YOUR INSTRUCTIONS:
Every line below that includes the word "RFExp" needs to be copied.

Document images with source code:

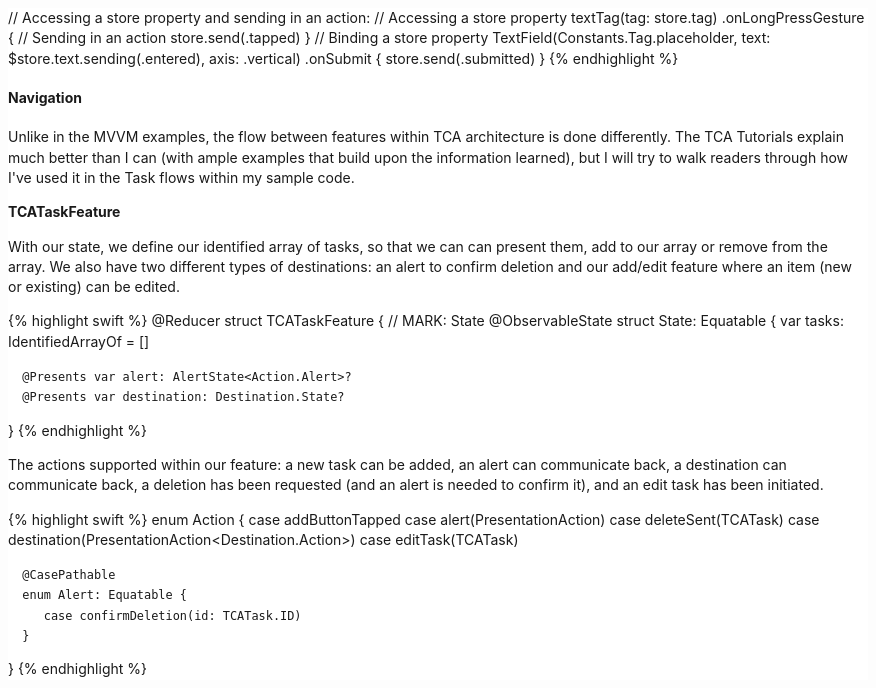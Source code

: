    // Accessing a store property and sending in an action:
   // Accessing a store property
   textTag(tag: store.tag)
      .onLongPressGesture {
         // Sending in an action
         store.send(.tapped)
      }
   // Binding a store property
   TextField(Constants.Tag.placeholder,
             text: $store.text.sending(\.entered),
             axis: .vertical)
      .onSubmit {
         store.send(.submitted)
      }
{% endhighlight %}

#### Navigation

Unlike in the MVVM examples, the flow between features within TCA architecture is done differently. The TCA Tutorials explain much better than I can (with ample examples that build upon the information learned), but I will try to walk readers through how I've used it in the Task flows within my sample code.

**TCATaskFeature**

With our state, we define our identified array of tasks, so that we can can present them, add to our array or remove from the array. We also have two different types of destinations: an alert to confirm deletion and our add/edit feature where an item (new or existing) can be edited.

{% highlight swift %}
@Reducer
struct TCATaskFeature {
   // MARK: State
   @ObservableState
   struct State: Equatable {
      var tasks: IdentifiedArrayOf<TCATask> = []

      @Presents var alert: AlertState<Action.Alert>?
      @Presents var destination: Destination.State?
   }
{% endhighlight %}

The actions supported within our feature: a new task can be added, an alert can communicate back, a destination can communicate back, a deletion has been requested (and an alert is needed to confirm it), and an edit task has been initiated.

{% highlight swift %}
   enum Action {
      case addButtonTapped
      case alert(PresentationAction<Alert>)
      case deleteSent(TCATask)
      case destination(PresentationAction<Destination.Action>)
      case editTask(TCATask)
   
      @CasePathable
      enum Alert: Equatable {
         case confirmDeletion(id: TCATask.ID)
      }
   }
{% endhighlight %}
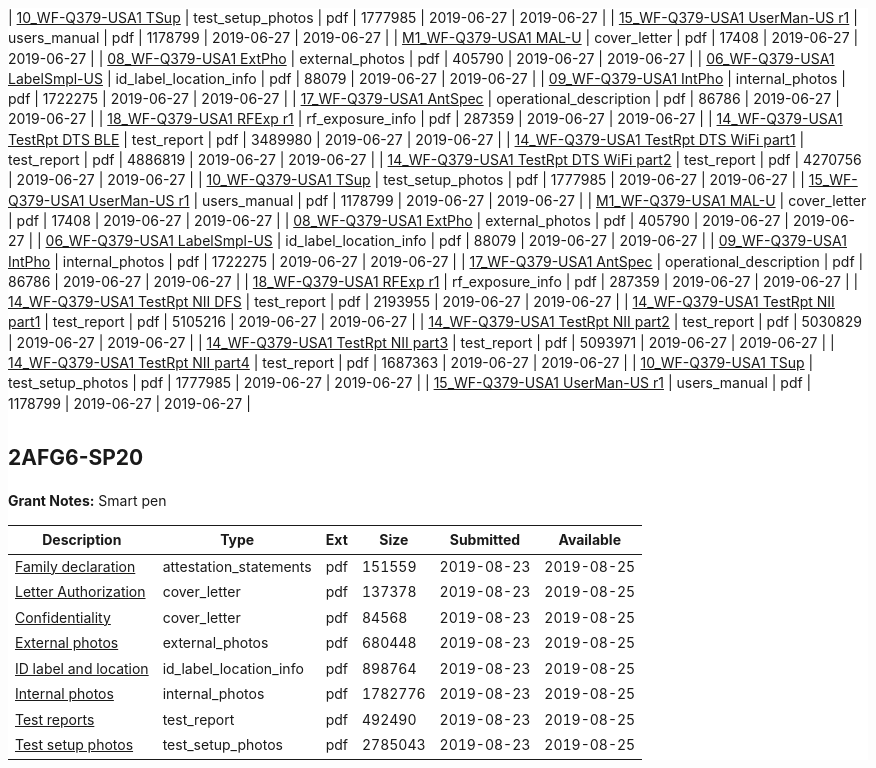 | [10_WF-Q379-USA1 TSup](2AFG6-WF-Q379-USA1/a920819ceeb1048e42c83c431865ac91/4335610.pdf) | test_setup_photos | pdf | 1777985 | 2019-06-27 | 2019-06-27 |
| [15_WF-Q379-USA1 UserMan-US r1](2AFG6-WF-Q379-USA1/a920819ceeb1048e42c83c431865ac91/4335615.pdf) | users_manual | pdf | 1178799 | 2019-06-27 | 2019-06-27 |
| [M1_WF-Q379-USA1 MAL-U](2AFG6-WF-Q379-USA1/18934a15320d9a14af52bf41ea16acba/4335618.pdf) | cover_letter | pdf | 17408 | 2019-06-27 | 2019-06-27 |
| [08_WF-Q379-USA1 ExtPho](2AFG6-WF-Q379-USA1/18934a15320d9a14af52bf41ea16acba/4335608.pdf) | external_photos | pdf | 405790 | 2019-06-27 | 2019-06-27 |
| [06_WF-Q379-USA1 LabelSmpl-US](2AFG6-WF-Q379-USA1/18934a15320d9a14af52bf41ea16acba/4335607.pdf) | id_label_location_info | pdf | 88079 | 2019-06-27 | 2019-06-27 |
| [09_WF-Q379-USA1 IntPho](2AFG6-WF-Q379-USA1/18934a15320d9a14af52bf41ea16acba/4335609.pdf) | internal_photos | pdf | 1722275 | 2019-06-27 | 2019-06-27 |
| [17_WF-Q379-USA1 AntSpec](2AFG6-WF-Q379-USA1/18934a15320d9a14af52bf41ea16acba/4335616.pdf) | operational_description | pdf | 86786 | 2019-06-27 | 2019-06-27 |
| [18_WF-Q379-USA1 RFExp r1](2AFG6-WF-Q379-USA1/18934a15320d9a14af52bf41ea16acba/4335617.pdf) | rf_exposure_info | pdf | 287359 | 2019-06-27 | 2019-06-27 |
| [14_WF-Q379-USA1 TestRpt DTS BLE](2AFG6-WF-Q379-USA1/18934a15320d9a14af52bf41ea16acba/4335626.pdf) | test_report | pdf | 3489980 | 2019-06-27 | 2019-06-27 |
| [14_WF-Q379-USA1 TestRpt DTS WiFi part1](2AFG6-WF-Q379-USA1/18934a15320d9a14af52bf41ea16acba/4335627.pdf) | test_report | pdf | 4886819 | 2019-06-27 | 2019-06-27 |
| [14_WF-Q379-USA1 TestRpt DTS WiFi part2](2AFG6-WF-Q379-USA1/18934a15320d9a14af52bf41ea16acba/4335628.pdf) | test_report | pdf | 4270756 | 2019-06-27 | 2019-06-27 |
| [10_WF-Q379-USA1 TSup](2AFG6-WF-Q379-USA1/18934a15320d9a14af52bf41ea16acba/4335610.pdf) | test_setup_photos | pdf | 1777985 | 2019-06-27 | 2019-06-27 |
| [15_WF-Q379-USA1 UserMan-US r1](2AFG6-WF-Q379-USA1/18934a15320d9a14af52bf41ea16acba/4335615.pdf) | users_manual | pdf | 1178799 | 2019-06-27 | 2019-06-27 |
| [M1_WF-Q379-USA1 MAL-U](2AFG6-WF-Q379-USA1/eaaec9218c39bad61a72956ba964d23a/4335618.pdf) | cover_letter | pdf | 17408 | 2019-06-27 | 2019-06-27 |
| [08_WF-Q379-USA1 ExtPho](2AFG6-WF-Q379-USA1/eaaec9218c39bad61a72956ba964d23a/4335608.pdf) | external_photos | pdf | 405790 | 2019-06-27 | 2019-06-27 |
| [06_WF-Q379-USA1 LabelSmpl-US](2AFG6-WF-Q379-USA1/eaaec9218c39bad61a72956ba964d23a/4335607.pdf) | id_label_location_info | pdf | 88079 | 2019-06-27 | 2019-06-27 |
| [09_WF-Q379-USA1 IntPho](2AFG6-WF-Q379-USA1/eaaec9218c39bad61a72956ba964d23a/4335609.pdf) | internal_photos | pdf | 1722275 | 2019-06-27 | 2019-06-27 |
| [17_WF-Q379-USA1 AntSpec](2AFG6-WF-Q379-USA1/eaaec9218c39bad61a72956ba964d23a/4335616.pdf) | operational_description | pdf | 86786 | 2019-06-27 | 2019-06-27 |
| [18_WF-Q379-USA1 RFExp r1](2AFG6-WF-Q379-USA1/eaaec9218c39bad61a72956ba964d23a/4335617.pdf) | rf_exposure_info | pdf | 287359 | 2019-06-27 | 2019-06-27 |
| [14_WF-Q379-USA1 TestRpt NII DFS](2AFG6-WF-Q379-USA1/eaaec9218c39bad61a72956ba964d23a/4335676.pdf) | test_report | pdf | 2193955 | 2019-06-27 | 2019-06-27 |
| [14_WF-Q379-USA1 TestRpt NII part1](2AFG6-WF-Q379-USA1/eaaec9218c39bad61a72956ba964d23a/4335677.pdf) | test_report | pdf | 5105216 | 2019-06-27 | 2019-06-27 |
| [14_WF-Q379-USA1 TestRpt NII part2](2AFG6-WF-Q379-USA1/eaaec9218c39bad61a72956ba964d23a/4335678.pdf) | test_report | pdf | 5030829 | 2019-06-27 | 2019-06-27 |
| [14_WF-Q379-USA1 TestRpt NII part3](2AFG6-WF-Q379-USA1/eaaec9218c39bad61a72956ba964d23a/4335679.pdf) | test_report | pdf | 5093971 | 2019-06-27 | 2019-06-27 |
| [14_WF-Q379-USA1 TestRpt NII part4](2AFG6-WF-Q379-USA1/eaaec9218c39bad61a72956ba964d23a/4335680.pdf) | test_report | pdf | 1687363 | 2019-06-27 | 2019-06-27 |
| [10_WF-Q379-USA1 TSup](2AFG6-WF-Q379-USA1/eaaec9218c39bad61a72956ba964d23a/4335610.pdf) | test_setup_photos | pdf | 1777985 | 2019-06-27 | 2019-06-27 |
| [15_WF-Q379-USA1 UserMan-US r1](2AFG6-WF-Q379-USA1/eaaec9218c39bad61a72956ba964d23a/4335615.pdf) | users_manual | pdf | 1178799 | 2019-06-27 | 2019-06-27 |
## 2AFG6-SP20
**Grant Notes:** Smart pen

| Description | Type | Ext | Size | Submitted | Available |
| ----------- | ---- | --- | ---- | --------- | --------- |
| [Family declaration](2AFG6-SP20/2f61221993706445adcd3264cc81c395/4411696.pdf) | attestation_statements | pdf | 151559 | 2019-08-23 | 2019-08-25 |
| [Letter Authorization](2AFG6-SP20/2f61221993706445adcd3264cc81c395/4411685.pdf) | cover_letter | pdf | 137378 | 2019-08-23 | 2019-08-25 |
| [Confidentiality](2AFG6-SP20/2f61221993706445adcd3264cc81c395/4411686.pdf) | cover_letter | pdf | 84568 | 2019-08-23 | 2019-08-25 |
| [External photos](2AFG6-SP20/2f61221993706445adcd3264cc81c395/4411687.pdf) | external_photos | pdf | 680448 | 2019-08-23 | 2019-08-25 |
| [ID label and location](2AFG6-SP20/2f61221993706445adcd3264cc81c395/4411689.pdf) | id_label_location_info | pdf | 898764 | 2019-08-23 | 2019-08-25 |
| [Internal photos](2AFG6-SP20/2f61221993706445adcd3264cc81c395/4411688.pdf) | internal_photos | pdf | 1782776 | 2019-08-23 | 2019-08-25 |
| [Test reports](2AFG6-SP20/2f61221993706445adcd3264cc81c395/4411693.pdf) | test_report | pdf | 492490 | 2019-08-23 | 2019-08-25 |
| [Test setup photos](2AFG6-SP20/2f61221993706445adcd3264cc81c395/4411694.pdf) | test_setup_photos | pdf | 2785043 | 2019-08-23 | 2019-08-25 |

EXERCISE ANSWER:
| [18_WF-Q379-USA1 RFExp r1](2AFG6-WF-Q379-USA1/18934a15320d9a14af52bf41ea16acba/4335617.pdf) | rf_exposure_info | pdf | 287359 | 2019-06-27 | 2019-06-27 |
| [18_WF-Q379-USA1 RFExp r1](2AFG6-WF-Q379-USA1/eaaec9218c39bad61a72956ba964d23a/4335617.pdf) | rf_exposure_info | pdf | 287359 | 2019-06-27 | 2019-06-27 |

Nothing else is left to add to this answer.